Oil Search Managing Director, Peter Botten, said progress has been made on finalising the detailed agreement based on the structure established in the MoU.

The MoU provides the framework for key terms and conditions to be included within the Papua LNG Project Gas Agreement, including the tax rates and Domestic Market Obligation that will apply.

Botten said this in the company’s fourth quarter report for 2018.

Botten said well-defined plans are in place to complete and sign the full gas agreement, with all parties aiming for this to occur no later than 31 March 2019, in line with the MoU timeline.

He said while the key focus during the quarter was on the Papua LNG Agreement, the P’nyang (PRL 3) Gas Agreement is also targeted to be finalised before the end of March.

This will enable an integrated FEED entry decision to be made on the proposed three-train expansion at the PNG LNG plant site shortly afterwards.

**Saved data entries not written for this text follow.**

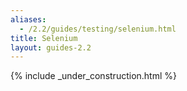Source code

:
 ```yaml
---
aliases:
  - /2.2/guides/testing/selenium.html
title: Selenium
layout: guides-2.2
---
```


{% include _under_construction.html %}
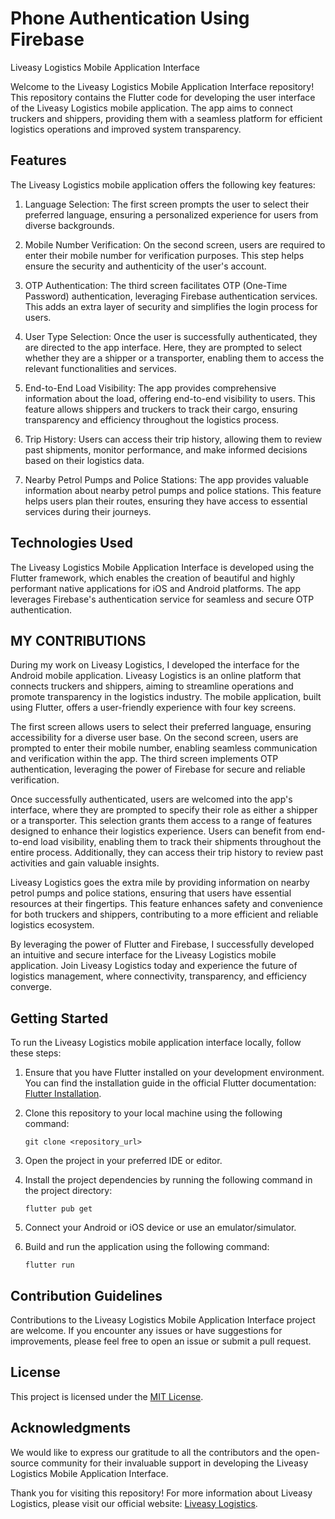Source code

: # Phone Authentication Using Firebase
Liveasy Logistics Mobile Application Interface 

Welcome to the Liveasy Logistics Mobile Application Interface repository! This repository contains the Flutter code for developing the user interface of the Liveasy Logistics mobile application. The app aims to connect truckers and shippers, providing them with a seamless platform for efficient logistics operations and improved system transparency.

## Features

The Liveasy Logistics mobile application offers the following key features:

1. Language Selection: The first screen prompts the user to select their preferred language, ensuring a personalized experience for users from diverse backgrounds.

2. Mobile Number Verification: On the second screen, users are required to enter their mobile number for verification purposes. This step helps ensure the security and authenticity of the user's account.

3. OTP Authentication: The third screen facilitates OTP (One-Time Password) authentication, leveraging Firebase authentication services. This adds an extra layer of security and simplifies the login process for users.

4. User Type Selection: Once the user is successfully authenticated, they are directed to the app interface. Here, they are prompted to select whether they are a shipper or a transporter, enabling them to access the relevant functionalities and services.

5. End-to-End Load Visibility: The app provides comprehensive information about the load, offering end-to-end visibility to users. This feature allows shippers and truckers to track their cargo, ensuring transparency and efficiency throughout the logistics process.

6. Trip History: Users can access their trip history, allowing them to review past shipments, monitor performance, and make informed decisions based on their logistics data.

7. Nearby Petrol Pumps and Police Stations: The app provides valuable information about nearby petrol pumps and police stations. This feature helps users plan their routes, ensuring they have access to essential services during their journeys.

## Technologies Used

The Liveasy Logistics Mobile Application Interface is developed using the Flutter framework, which enables the creation of beautiful and highly performant native applications for iOS and Android platforms. The app leverages Firebase's authentication service for seamless and secure OTP authentication.

## MY CONTRIBUTIONS
During my work on Liveasy Logistics, I developed the interface for the Android mobile application. Liveasy Logistics is an online platform that connects truckers and shippers, aiming to streamline operations and promote transparency in the logistics industry. The mobile application, built using Flutter, offers a user-friendly experience with four key screens.

The first screen allows users to select their preferred language, ensuring accessibility for a diverse user base. On the second screen, users are prompted to enter their mobile number, enabling seamless communication and verification within the app. The third screen implements OTP authentication, leveraging the power of Firebase for secure and reliable verification.

Once successfully authenticated, users are welcomed into the app's interface, where they are prompted to specify their role as either a shipper or a transporter. This selection grants them access to a range of features designed to enhance their logistics experience. Users can benefit from end-to-end load visibility, enabling them to track their shipments throughout the entire process. Additionally, they can access their trip history to review past activities and gain valuable insights.

Liveasy Logistics goes the extra mile by providing information on nearby petrol pumps and police stations, ensuring that users have essential resources at their fingertips. This feature enhances safety and convenience for both truckers and shippers, contributing to a more efficient and reliable logistics ecosystem.

By leveraging the power of Flutter and Firebase, I successfully developed an intuitive and secure interface for the Liveasy Logistics mobile application. Join Liveasy Logistics today and experience the future of logistics management, where connectivity, transparency, and efficiency converge.

## Getting Started

To run the Liveasy Logistics mobile application interface locally, follow these steps:

1. Ensure that you have Flutter installed on your development environment. You can find the installation guide in the official Flutter documentation: [Flutter Installation](https://flutter.dev/docs/get-started/install).

2. Clone this repository to your local machine using the following command:
   ```
   git clone <repository_url>
   ```

3. Open the project in your preferred IDE or editor.

4. Install the project dependencies by running the following command in the project directory:
   ```
   flutter pub get
   ```

5. Connect your Android or iOS device or use an emulator/simulator.

6. Build and run the application using the following command:
   ```
   flutter run
   ```

## Contribution Guidelines

Contributions to the Liveasy Logistics Mobile Application Interface project are welcome. If you encounter any issues or have suggestions for improvements, please feel free to open an issue or submit a pull request.

## License

This project is licensed under the [MIT License](LICENSE).

## Acknowledgments

We would like to express our gratitude to all the contributors and the open-source community for their invaluable support in developing the Liveasy Logistics Mobile Application Interface.

Thank you for visiting this repository! For more information about Liveasy Logistics, please visit our official website: [Liveasy Logistics](https://www.liveasy.io).
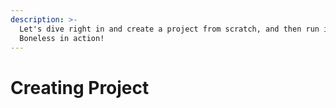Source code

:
 ```yaml
---
description: >-
  Let's dive right in and create a project from scratch, and then run it to see
  Boneless in action!
---
```


# Creating Project

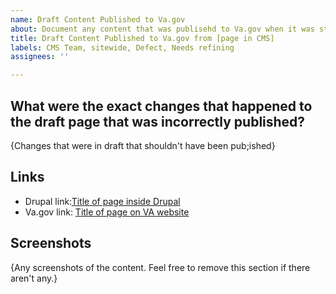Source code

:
 ```yaml
---
name: Draft Content Published to Va.gov
about: Document any content that was publisehd to Va.gov when it was still in the draft state
title: Draft Content Published to Va.gov from [page in CMS]
labels: CMS Team, sitewide, Defect, Needs refining
assignees: ''

---
```


## What were the exact changes that happened to the draft page that was incorrectly published?
{Changes that were in draft that shouldn't have been pub;ished}

## Links
- Drupal link:[Title of page inside Drupal](url)
- Va.gov link: [Title of page on VA website](url)

## Screenshots
{Any screenshots of the content. Feel free to remove this section if there aren't any.}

During the quarter, the commercial arrangements that support the integration of the Papua LNG Project with the PNG LNG Project, including those related to site and facility access, were broadly agreed between the PNG LNG Project and Papua LNG (PRL 15) joint venture.

In addition, pre-FEED downstream studies continued, including engineering work on the design and process and layout optimisation of the three-train development concept, from the gas inlet to the LNG loading arm.

The PNG LNG, Papua LNG and P’nyang participants continue to meet regularly to discuss contracting strategies and are making good progress on project financing and the remaining agreements required to enable integration of the projects.